December 7, 2007: Apple opens its magisterial store on West 14th Street in New York City. The new Apple Store features a three-story glass staircase deemed the most complex ever made.
The store is Apple’s biggest in Manhattan (and second-largest in the United States, after the one on Chicago’s Michigan Avenue). The first three-story Apple retail outlet, it boasts an entire floor dedicated to services. It’s also the first Apple Store to offer free Pro Labs classes to customers.
The sheer size of this Apple Store — with its 46-foot Genius Bar — proves impressive. However, its astonishing spiral staircase steals the show as its most iconic design feature.
NYC Apple Store stuns with 3-story glass staircase
“We think New Yorkers will love this stunning new location and the incredibly talented team we’ve assembled to make the Apple Store West 14th Street a place where people can shop, learn and truly be inspired,” Ron Johnson, Apple’s senior vice president of retail at the time, said in a statement.
Apple previously used a floating glass staircase design at its Japanese stores in Osaka and Shibuya, as well as its Fifth Avenue flagship store in Manhattan and its Buchanan Street store in Glasgow, Scotland. However, due to the size of the new store in Manhattan’s Meatpacking District, and the fact that the staircase spanned all three stories, this circular staircase was the largest and most complex glass staircase ever built at the time.

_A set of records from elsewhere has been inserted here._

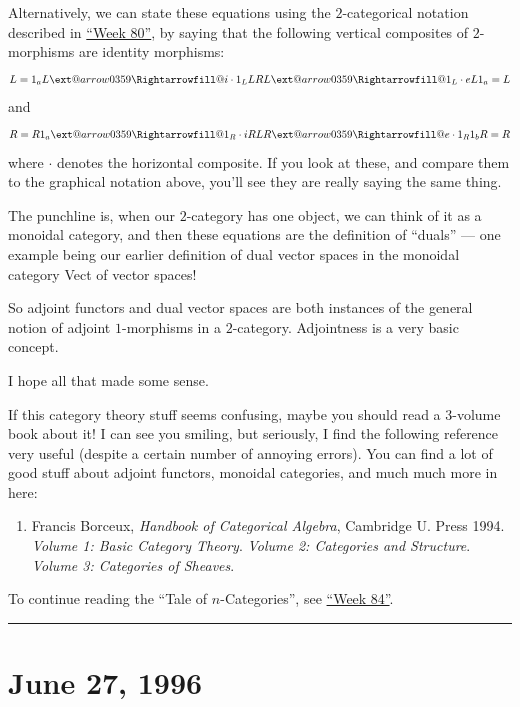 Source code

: \documentclass{article}
\makeatletter
\def\tightlist{}
\newcommand{\xRightarrow}[2][]{\ext@arrow 0359\Rightarrowfill@{#1}{#2}}
\makeatother
\begin{document}
Alternatively, we can state these equations using the \(2\)-categorical
notation described in \protect\hyperlink{week80}{``Week 80''}, by saying
that the following vertical composites of \(2\)-morphisms are identity
morphisms:
\[L = 1_aL\xRightarrow{i\cdot1_L}LRL\xRightarrow{1_L\cdot e}L1_a = L\]
and
\[R = R1_a\xRightarrow{1_R\cdot i}RLR\xRightarrow{e\cdot1_R}1_bR = R\]
where \(\cdot\) denotes the horizontal composite. If you look at these,
and compare them to the graphical notation above, you'll see they are
really saying the same thing.

The punchline is, when our \(2\)-category has one object, we can think
of it as a monoidal category, and then these equations are the
definition of ``duals'' --- one example being our earlier definition of
dual vector spaces in the monoidal category Vect of vector spaces!

So adjoint functors and dual vector spaces are both instances of the
general notion of adjoint \(1\)-morphisms in a \(2\)-category.
Adjointness is a very basic concept.

I hope all that made some sense.

If this category theory stuff seems confusing, maybe you should read a
3-volume book about it! I can see you smiling, but seriously, I find the
following reference very useful (despite a certain number of annoying
errors). You can find a lot of good stuff about adjoint functors,
monoidal categories, and much much more in here:

\begin{enumerate}
\def\labelenumi{\arabic{enumi})}
\setcounter{enumi}{1}
\tightlist
\item
  Francis Borceux, \emph{Handbook of Categorical Algebra}, Cambridge U.
  Press 1994. \emph{Volume 1: Basic Category Theory}. \emph{Volume 2:
  Categories and Structure}. \emph{Volume 3: Categories of Sheaves}.
\end{enumerate}

To continue reading the ``Tale of \(n\)-Categories'', see
\protect\hyperlink{week84}{``Week 84''}.

\begin{center}\rule{0.5\linewidth}{0.5pt}\end{center}



\hypertarget{week84}{%
\section{June 27, 1996}\label{week84}}
\end{document}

(Three-story glass staircases later showed up in at least two more Apple Stores, including one on Boylston Street in Boston and another on Wangfujing Street in Beijing.)
Apple co-founder Steve Jobs was one of the inventors of the glass staircases. He started working on the concept in 1989, when he commissioned a similar staircase for the NeXT headquarters in Redwood City, California. He later made it a signature architectural feature of larger Apple retail stores.

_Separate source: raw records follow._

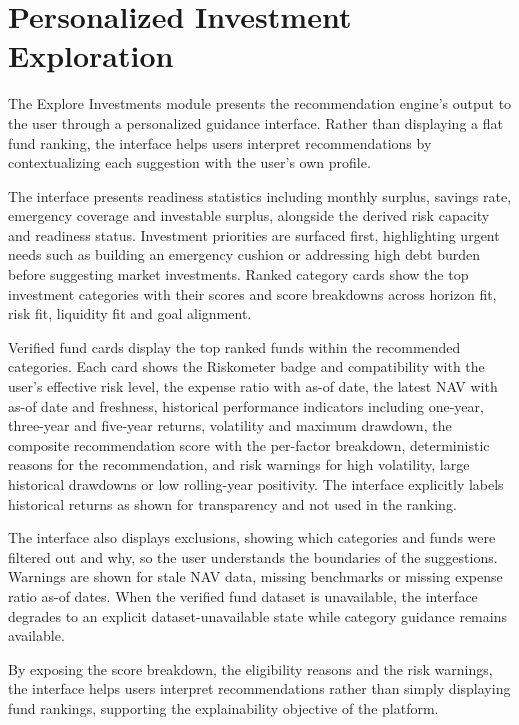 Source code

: \section{Personalized Investment Exploration}

The Explore Investments module presents the recommendation engine's output to the user through a personalized guidance interface. Rather than displaying a flat fund ranking, the interface helps users interpret recommendations by contextualizing each suggestion with the user's own profile.

The interface presents readiness statistics including monthly surplus, savings rate, emergency coverage and investable surplus, alongside the derived risk capacity and readiness status. Investment priorities are surfaced first, highlighting urgent needs such as building an emergency cushion or addressing high debt burden before suggesting market investments. Ranked category cards show the top investment categories with their scores and score breakdowns across horizon fit, risk fit, liquidity fit and goal alignment.

Verified fund cards display the top ranked funds within the recommended categories. Each card shows the Riskometer badge and compatibility with the user's effective risk level, the expense ratio with as-of date, the latest NAV with as-of date and freshness, historical performance indicators including one-year, three-year and five-year returns, volatility and maximum drawdown, the composite recommendation score with the per-factor breakdown, deterministic reasons for the recommendation, and risk warnings for high volatility, large historical drawdowns or low rolling-year positivity. The interface explicitly labels historical returns as shown for transparency and not used in the ranking.

The interface also displays exclusions, showing which categories and funds were filtered out and why, so the user understands the boundaries of the suggestions. Warnings are shown for stale NAV data, missing benchmarks or missing expense ratio as-of dates. When the verified fund dataset is unavailable, the interface degrades to an explicit dataset-unavailable state while category guidance remains available.

By exposing the score breakdown, the eligibility reasons and the risk warnings, the interface helps users interpret recommendations rather than simply displaying fund rankings, supporting the explainability objective of the platform.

Apple moves into the fashionable NYC Meatpacking District

Photo: Fdocbc/Flickr CC
From the outside, the Apple Store on West 14th Street with the glass staircase doesn’t seem especially impressive or ornate. It bears the same warehouse aesthetic seen elsewhere in New York’s Meatpacking District, a neighborhood with a checkered past.
The location was, however, another example of Apple choosing a hip retail area in which to set up shop. With its large warehouse spaces, the former home of New York slaughterhouses rose to prominence in the late 1990s. That coincided nicely with Apple’s post-iMac G3 return to dominance.
After high-end boutiques moved into “New York’s most fashionable neighborhood,” Apple became one of the big brands that followed. Today, Google houses its East Coast headquarters in this corner of New York.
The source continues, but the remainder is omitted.